Getting the dataloaders

In [None]:
ds_transforms = default_img_transforms(config["num_channels"])

train_ds = config["dataset_cls"](datasets_path, transform=ds_transforms, download=True, train=True)
val_ds   = config["dataset_cls"](datasets_path, transform=ds_transforms, download=True, train=False)

train_ds = remove_dataset_labels(train_ds)
val_ds   = remove_dataset_labels(val_ds)

train_dl = DataLoader(train_ds, **dataloader_kwargs)
val_dl   = DataLoader(val_ds, **dataloader_kwargs)

Setting up WandB

In [None]:
run = wandb.init(
    project=project_name,
    group=group_name,
    config=config,
)

wandb_logger = WandbLogger(
    experiment=run,
)

Lightning Callback functions

In [None]:
checkpoint_callback = ModelCheckpoint(
    dirpath=f"{group_name}_models",
    filename=f"{config['ds_name']}_{run.name}_epoch{{epoch}}",
    every_n_epochs=5,
    save_top_k=-1
)

class LogImageSample(L.Callback):
    """Logs a batch of 4 images to WandB."""

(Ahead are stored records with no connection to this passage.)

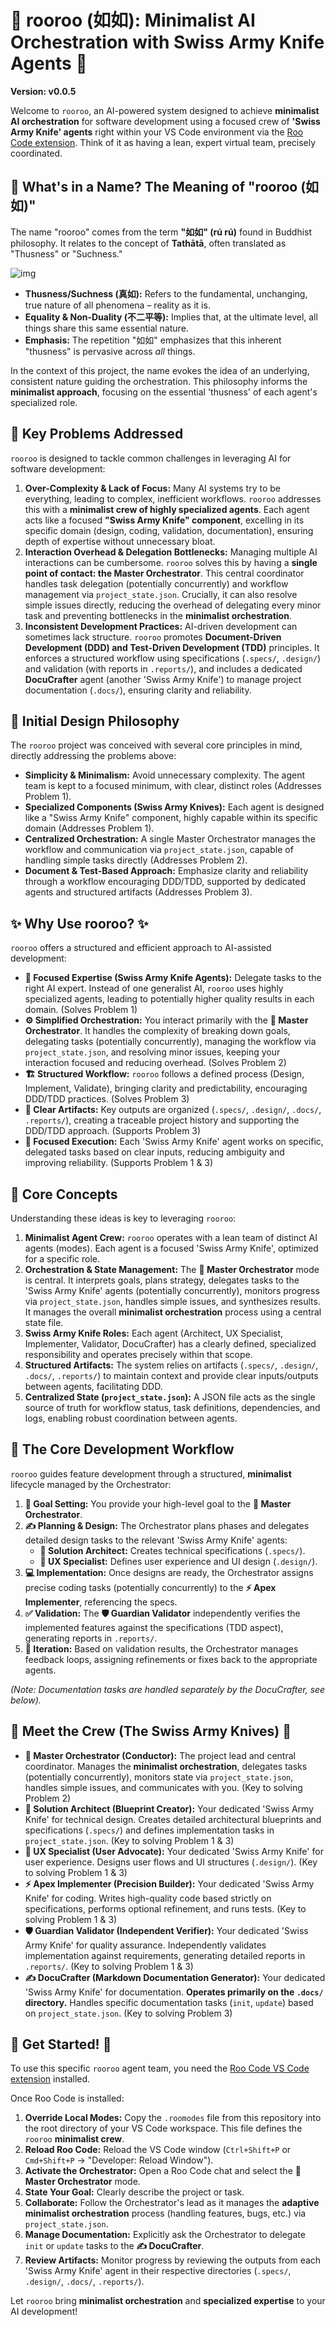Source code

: # 🚀 rooroo (如如): Minimalist AI Orchestration with Swiss Army Knife Agents 🚀

**Version: v0.0.5**

Welcome to `rooroo`, an AI-powered system designed to achieve **minimalist AI orchestration** for software development using a focused crew of **'Swiss Army Knife' agents** right within your VS Code environment via the [Roo Code extension](https://github.com/RooVetGit/Roo-Code). Think of it as having a lean, expert virtual team, precisely coordinated.

## 🤔 What's in a Name? The Meaning of "rooroo (如如)"

The name "rooroo" comes from the term **"如如" (rú rú)** found in Buddhist philosophy. It relates to the concept of **Tathātā**, often translated as "Thusness" or "Suchness."

![img](https://encrypted-tbn0.gstatic.com/images?q=tbn:ANd9GcQeUmsB4LIHLErFEbei5g8PfIFG-XQntgqLyA&s)

*   **Thusness/Suchness (真如):** Refers to the fundamental, unchanging, true nature of all phenomena – reality as it is.
*   **Equality & Non-Duality (不二平等):** Implies that, at the ultimate level, all things share this same essential nature.
*   **Emphasis:** The repetition "如如" emphasizes that this inherent "thusness" is pervasive across *all* things.

In the context of this project, the name evokes the idea of an underlying, consistent nature guiding the orchestration. This philosophy informs the **minimalist approach**, focusing on the essential 'thusness' of each agent's specialized role.

## 🎯 Key Problems Addressed

`rooroo` is designed to tackle common challenges in leveraging AI for software development:

1.  **Over-Complexity & Lack of Focus:** Many AI systems try to be everything, leading to complex, inefficient workflows. `rooroo` addresses this with a **minimalist crew of highly specialized agents**. Each agent acts like a focused **"Swiss Army Knife" component**, excelling in its specific domain (design, coding, validation, documentation), ensuring depth of expertise without unnecessary bloat.
2.  **Interaction Overhead & Delegation Bottlenecks:** Managing multiple AI interactions can be cumbersome. `rooroo` solves this by having a **single point of contact: the Master Orchestrator**. This central coordinator handles task delegation (potentially concurrently) and workflow management via `project_state.json`. Crucially, it can also resolve simple issues directly, reducing the overhead of delegating every minor task and preventing bottlenecks in the **minimalist orchestration**.
3.  **Inconsistent Development Practices:** AI-driven development can sometimes lack structure. `rooroo` promotes **Document-Driven Development (DDD) and Test-Driven Development (TDD)** principles. It enforces a structured workflow using specifications (`.specs/`, `.design/`) and validation (with reports in `.reports/`), and includes a dedicated **DocuCrafter** agent (another 'Swiss Army Knife') to manage project documentation (`.docs/`), ensuring clarity and reliability.

## 🤔 Initial Design Philosophy

The `rooroo` project was conceived with several core principles in mind, directly addressing the problems above:

*   **Simplicity & Minimalism:** Avoid unnecessary complexity. The agent team is kept to a focused minimum, with clear, distinct roles (Addresses Problem 1).
*   **Specialized Components (Swiss Army Knives):** Each agent is designed like a "Swiss Army Knife" component, highly capable within its specific domain (Addresses Problem 1).
*   **Centralized Orchestration:** A single Master Orchestrator manages the workflow and communication via `project_state.json`, capable of handling simple tasks directly (Addresses Problem 2).
*   **Document & Test-Based Approach:** Emphasize clarity and reliability through a workflow encouraging DDD/TDD, supported by dedicated agents and structured artifacts (Addresses Problem 3).

## ✨ Why Use rooroo? ✨

`rooroo` offers a structured and efficient approach to AI-assisted development:

*   **🎯 Focused Expertise (Swiss Army Knife Agents):** Delegate tasks to the right AI expert. Instead of one generalist AI, `rooroo` uses highly specialized agents, leading to potentially higher quality results in each domain. (Solves Problem 1)
*   **⚙️ Simplified Orchestration:** You interact primarily with the **🧠 Master Orchestrator**. It handles the complexity of breaking down goals, delegating tasks (potentially concurrently), managing the workflow via `project_state.json`, and resolving minor issues, keeping your interaction focused and reducing overhead. (Solves Problem 2)
*   **🏗️ Structured Workflow:** `rooroo` follows a defined process (Design, Implement, Validate), bringing clarity and predictability, encouraging DDD/TDD practices. (Solves Problem 3)
*   **💾 Clear Artifacts:** Key outputs are organized (`.specs/`, `.design/`, `.docs/`, `.reports/`), creating a traceable project history and supporting the DDD/TDD approach. (Supports Problem 3)
*   **🎯 Focused Execution:** Each 'Swiss Army Knife' agent works on specific, delegated tasks based on clear inputs, reducing ambiguity and improving reliability. (Supports Problem 1 & 3)

## 🔑 Core Concepts

Understanding these ideas is key to leveraging `rooroo`:

1.  **Minimalist Agent Crew:** `rooroo` operates with a lean team of distinct AI agents (modes). Each agent is a focused 'Swiss Army Knife', optimized for a specific role.
2.  **Orchestration & State Management:** The **🧠 Master Orchestrator** mode is central. It interprets goals, plans strategy, delegates tasks to the 'Swiss Army Knife' agents (potentially concurrently), monitors progress via `project_state.json`, handles simple issues, and synthesizes results. It manages the overall **minimalist orchestration** process using a central state file.
3.  **Swiss Army Knife Roles:** Each agent (Architect, UX Specialist, Implementer, Validator, DocuCrafter) has a clearly defined, specialized responsibility and operates precisely within that scope.
4.  **Structured Artifacts:** The system relies on artifacts (`.specs/`, `.design/`, `.docs/`, `.reports/`) to maintain context and provide clear inputs/outputs between agents, facilitating DDD.
5.  **Centralized State (`project_state.json`):** A JSON file acts as the single source of truth for workflow status, task definitions, dependencies, and logs, enabling robust coordination between agents.
## 🔄 The Core Development Workflow

`rooroo` guides feature development through a structured, **minimalist** lifecycle managed by the Orchestrator:

1.  **🎯 Goal Setting:** You provide your high-level goal to the **🧠 Master Orchestrator**.
2.  **✍️ Planning & Design:** The Orchestrator plans phases and delegates detailed design tasks to the relevant 'Swiss Army Knife' agents:
    *   **📐 Solution Architect:** Creates technical specifications (`.specs/`).
    *   **🎨 UX Specialist:** Defines user experience and UI design (`.design/`).
3.  **💻 Implementation:** Once designs are ready, the Orchestrator assigns precise coding tasks (potentially concurrently) to the **⚡ Apex Implementer**, referencing the specs.
4.  **✅ Validation:** The **🛡️ Guardian Validator** independently verifies the implemented features against the specifications (TDD aspect), generating reports in `.reports/`.
5.  **🔄 Iteration:** Based on validation results, the Orchestrator manages feedback loops, assigning refinements or fixes back to the appropriate agents.

*(Note: Documentation tasks are handled separately by the DocuCrafter, see below).*

## 🤖 Meet the Crew (The Swiss Army Knives) 🤖

*   **🧠 Master Orchestrator (Conductor):** The project lead and central coordinator. Manages the **minimalist orchestration**, delegates tasks (potentially concurrently), monitors state via `project_state.json`, handles simple issues, and communicates with you. (Key to solving Problem 2)
*   **📐 Solution Architect (Blueprint Creator):** Your dedicated 'Swiss Army Knife' for technical design. Creates detailed architectural blueprints and specifications (`.specs/`) and defines implementation tasks in `project_state.json`. (Key to solving Problem 1 & 3)
*   **🎨 UX Specialist (User Advocate):** Your dedicated 'Swiss Army Knife' for user experience. Designs user flows and UI structures (`.design/`). (Key to solving Problem 1 & 3)
*   **⚡ Apex Implementer (Precision Builder):** Your dedicated 'Swiss Army Knife' for coding. Writes high-quality code based strictly on specifications, performs optional refinement, and runs tests. (Key to solving Problem 1 & 3)
*   **🛡️ Guardian Validator (Independent Verifier):** Your dedicated 'Swiss Army Knife' for quality assurance. Independently validates implementation against requirements, generating detailed reports in `.reports/`. (Key to solving Problem 1 & 3)
*   **✍️ DocuCrafter (Markdown Documentation Generator):** Your dedicated 'Swiss Army Knife' for documentation. **Operates primarily on the `.docs/` directory.** Handles specific documentation tasks (`init`, `update`) based on `project_state.json`. (Key to solving Problem 3)

## 🚀 Get Started! 🚀

To use this specific `rooroo` agent team, you need the [Roo Code VS Code extension](https://marketplace.visualstudio.com/items?itemName=RooVeterinaryInc.roo-cline) installed.

Once Roo Code is installed:

1.  **Override Local Modes:** Copy the `.roomodes` file from this repository into the root directory of your VS Code workspace. This file defines the `rooroo` **minimalist crew**.
2.  **Reload Roo Code:** Reload the VS Code window (`Ctrl+Shift+P` or `Cmd+Shift+P` -> "Developer: Reload Window").
3.  **Activate the Orchestrator:** Open a Roo Code chat and select the **🧠 Master Orchestrator** mode.
4.  **State Your Goal:** Clearly describe the project or task.
5.  **Collaborate:** Follow the Orchestrator's lead as it manages the **adaptive minimalist orchestration** process (handling features, bugs, etc.) via `project_state.json`.
6.  **Manage Documentation:** Explicitly ask the Orchestrator to delegate `init` or `update` tasks to the **✍️ DocuCrafter**.
7.  **Review Artifacts:** Monitor progress by reviewing the outputs from each 'Swiss Army Knife' agent in their respective directories (`.specs/`, `.design/`, `.docs/`, `.reports/`).

Let `rooroo` bring **minimalist orchestration** and **specialized expertise** to your AI development!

    def __init__(self, logger: WandbLogger, config: dict[str, any]):
        super().__init__()
        self.logger = logger
        self.channels = config["num_channels"]
        self.img_size = config["img_size"]
    
    def on_validation_end(self, trainer, pl_module: DiffusionModel):
        sample = pl_module.sample_img(
            (4, self.channels, self.img_size, self.img_size))
        sample = sample.detach().cpu() * 0.5 + 0.5
        self.logger.log_image(
            key="generated images",
            images=[img for img in sample]
        )

log_img_callback = LogImageSample(wandb_logger, config)

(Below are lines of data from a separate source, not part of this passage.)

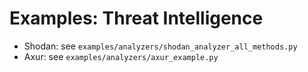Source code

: # Examples: Threat Intelligence

- Shodan: see `examples/analyzers/shodan_analyzer_all_methods.py`
- Axur: see `examples/analyzers/axur_example.py`
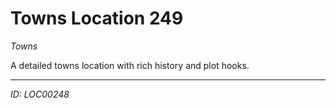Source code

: # Towns Location 249

*Towns*

A detailed towns location with rich history and plot hooks.

---
*ID: LOC00248*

Setting up the model and the trainer

In [None]:
unet = unet_factory(
    img_size=config["img_size"],
    img_channels=config["num_channels"],
    block_out_channels=config["block_out_channels"],
    layers_per_block=config["layers_per_block"]
)

model = DiffusionModel(
    unet,
    optimizer_cls=config["optimizer_cls"],
    optimizer_args=config["optimizer_args"],
    steps=config["ddpm_steps"],
    beta_start=config["ddpm_beta_start"],
    beta_end=config["ddpm_beta_end"],
)

trainer = L.Trainer(
    max_epochs=config["max_epochs"],
    logger=wandb_logger,
    callbacks=[
        checkpoint_callback,
        log_img_callback
    ],
)

Doing the actual training run

In [None]:
trainer.fit(model, train_dl, val_dl)